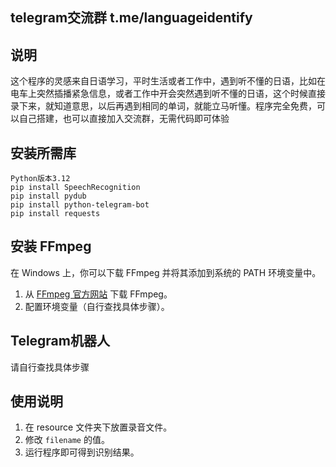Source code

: ## telegram交流群 t.me/languageidentify
## 说明
这个程序的灵感来自日语学习，平时生活或者工作中，遇到听不懂的日语，比如在电车上突然插播紧急信息，或者工作中开会突然遇到听不懂的日语，这个时候直接录下来，就知道意思，以后再遇到相同的单词，就能立马听懂。程序完全免费，可以自己搭建，也可以直接加入交流群，无需代码即可体验
## 安装所需库

```
Python版本3.12
pip install SpeechRecognition
pip install pydub
pip install python-telegram-bot
pip install requests

```

## 安装 FFmpeg

在 Windows 上，你可以下载 FFmpeg 并将其添加到系统的 PATH 环境变量中。

1. 从 [FFmpeg 官方网站](https://ffmpeg.org/download.html) 下载 FFmpeg。
2. 配置环境变量（自行查找具体步骤）。

## Telegram机器人
请自行查找具体步骤

## 使用说明

1. 在 resource 文件夹下放置录音文件。
2. 修改 `filename` 的值。
3. 运行程序即可得到识别结果。
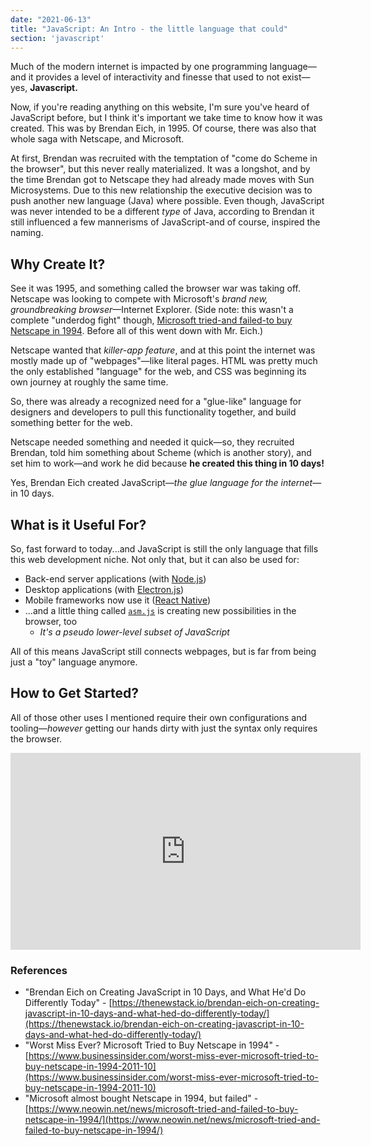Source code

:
 ```yaml
---
date: "2021-06-13"
title: "JavaScript: An Intro - the little language that could"
section: 'javascript'
---
```


Much of the modern internet is impacted by one programming language—and it provides a level of interactivity and finesse that used to not exist—yes, **Javascript.**

Now, if you're reading anything on this website, I'm sure you've heard of JavaScript before, but I think it's important we take time to know how it was created. This was by Brendan Eich, in 1995. Of course, there was also that whole saga with Netscape, and Microsoft.

At first, Brendan was recruited with the temptation of "come do Scheme in the browser", but this never really materialized. It was a longshot, and by the time Brendan got to Netscape they had already made moves with Sun Microsystems. Due to this new relationship the executive decision was to push another new language (Java) where possible. Even though, JavaScript was never intended to be a different _type_ of Java, according to Brendan it still influenced a few mannerisms of JavaScript-and of course, inspired the naming.

## Why Create It?

See it was 1995, and something called the browser war was taking off. Netscape was looking to compete with Microsoft's _brand new, groundbreaking browser_—Internet Explorer. (Side note: this wasn't a complete "underdog fight" though, [Microsoft tried-and failed-to buy Netscape in 1994](https://www.neowin.net/news/microsoft-tried-and-failed-to-buy-netscape-in-1994/). Before all of this went down with Mr. Eich.)

Netscape wanted that *killer-app feature*, and at this point the internet was mostly made up of "webpages"—like literal pages. HTML was pretty much the only established "language" for the web, and CSS was beginning its own journey at roughly the same time.

So, there was already a recognized need for a "glue-like" language for designers and developers to pull this functionality together, and build something better for the web.

Netscape needed something and needed it quick—so, they recruited Brendan, told him something about Scheme (which is another story), and set him to work—and work he did because **he created this thing in 10 days!**

Yes, Brendan Eich created JavaScript—_the glue language for the internet_—in 10 days.

## What is it Useful For?

So, fast forward to today...and JavaScript is still the only language that fills this web development niche. Not only that, but it can also be used for:

- Back-end server applications (with [Node.js](https://nodejs.org/en/))
- Desktop applications (with [Electron.js](https://www.electronjs.org/))
- Mobile frameworks now use it ([React Native](https://reactnative.dev/))
- ...and a little thing called [`asm.js`](http://asmjs.org/) is creating new possibilities in the browser, too
    - _It's a pseudo lower-level subset of JavaScript_

All of this means JavaScript still connects webpages, but is far from being just a "toy" language anymore.

## How to Get Started?

All of those other uses I mentioned require their own configurations and tooling—_however_ getting our hands dirty with just the syntax only requires the browser.


<iframe width="560" height="315" src="https://www.youtube.com/embed/7U-Ijusoyvw" title="YouTube video player" frameborder="0" allow="accelerometer; autoplay; clipboard-write; encrypted-media; gyroscope; picture-in-picture" allowfullscreen></iframe>

### References

- "Brendan Eich on Creating JavaScript in 10 Days, and What He'd Do Differently Today" - [https://thenewstack.io/brendan-eich-on-creating-javascript-in-10-days-and-what-hed-do-differently-today/](https://thenewstack.io/brendan-eich-on-creating-javascript-in-10-days-and-what-hed-do-differently-today/)
- "Worst Miss Ever? Microsoft Tried to Buy Netscape in 1994" - [https://www.businessinsider.com/worst-miss-ever-microsoft-tried-to-buy-netscape-in-1994-2011-10](https://www.businessinsider.com/worst-miss-ever-microsoft-tried-to-buy-netscape-in-1994-2011-10)
- "Microsoft almost bought Netscape in 1994, but failed" - [https://www.neowin.net/news/microsoft-tried-and-failed-to-buy-netscape-in-1994/](https://www.neowin.net/news/microsoft-tried-and-failed-to-buy-netscape-in-1994/)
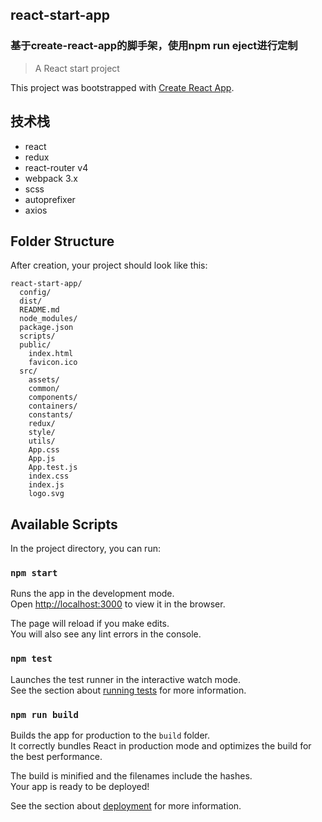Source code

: ## react-start-app

### 基于create-react-app的脚手架，使用npm run eject进行定制

> A React start project

This project was bootstrapped with [Create React App](https://github.com/facebookincubator/create-react-app).


## 技术栈

- react
- redux
- react-router v4
- webpack 3.x
- scss
- autoprefixer
- axios


## Folder Structure

After creation, your project should look like this:

```
react-start-app/
  config/
  dist/
  README.md
  node_modules/
  package.json
  scripts/
  public/
    index.html
    favicon.ico
  src/
    assets/
    common/
    components/
    containers/
    constants/
    redux/
    style/
    utils/
    App.css
    App.js
    App.test.js
    index.css
    index.js
    logo.svg
```

## Available Scripts

In the project directory, you can run:

### `npm start`

Runs the app in the development mode.<br>
Open [http://localhost:3000](http://localhost:3000) to view it in the browser.

The page will reload if you make edits.<br>
You will also see any lint errors in the console.

### `npm test`

Launches the test runner in the interactive watch mode.<br>
See the section about [running tests](#running-tests) for more information.

### `npm run build`

Builds the app for production to the `build` folder.<br>
It correctly bundles React in production mode and optimizes the build for the best performance.

The build is minified and the filenames include the hashes.<br>
Your app is ready to be deployed!

See the section about [deployment](#deployment) for more information.
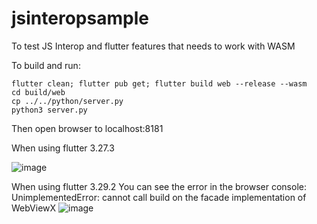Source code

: # jsinteropsample

To test JS Interop and flutter features that needs to work with WASM

To build and run:

```
flutter clean; flutter pub get; flutter build web --release --wasm
cd build/web
cp ../../python/server.py
python3 server.py
```


Then open browser to localhost:8181

When using flutter 3.27.3

![image](https://github.com/user-attachments/assets/5233edba-ba3d-4ca9-80f5-afc7a1f2633c)


When using flutter 3.29.2
You can see the error in the browser console:
UnimplementedError: cannot call build on the facade implementation of WebViewX
![image](https://github.com/user-attachments/assets/060399f1-0a6a-403b-b43f-d8a832fc62e0)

+---+

> **EXERCISE PROMPT**:
Lines that contain "information" are to be copied from the records above.

> **TASK RESPONSE**:
See the section about [running tests](#running-tests) for more information.
See the section about [deployment](#deployment) for more information.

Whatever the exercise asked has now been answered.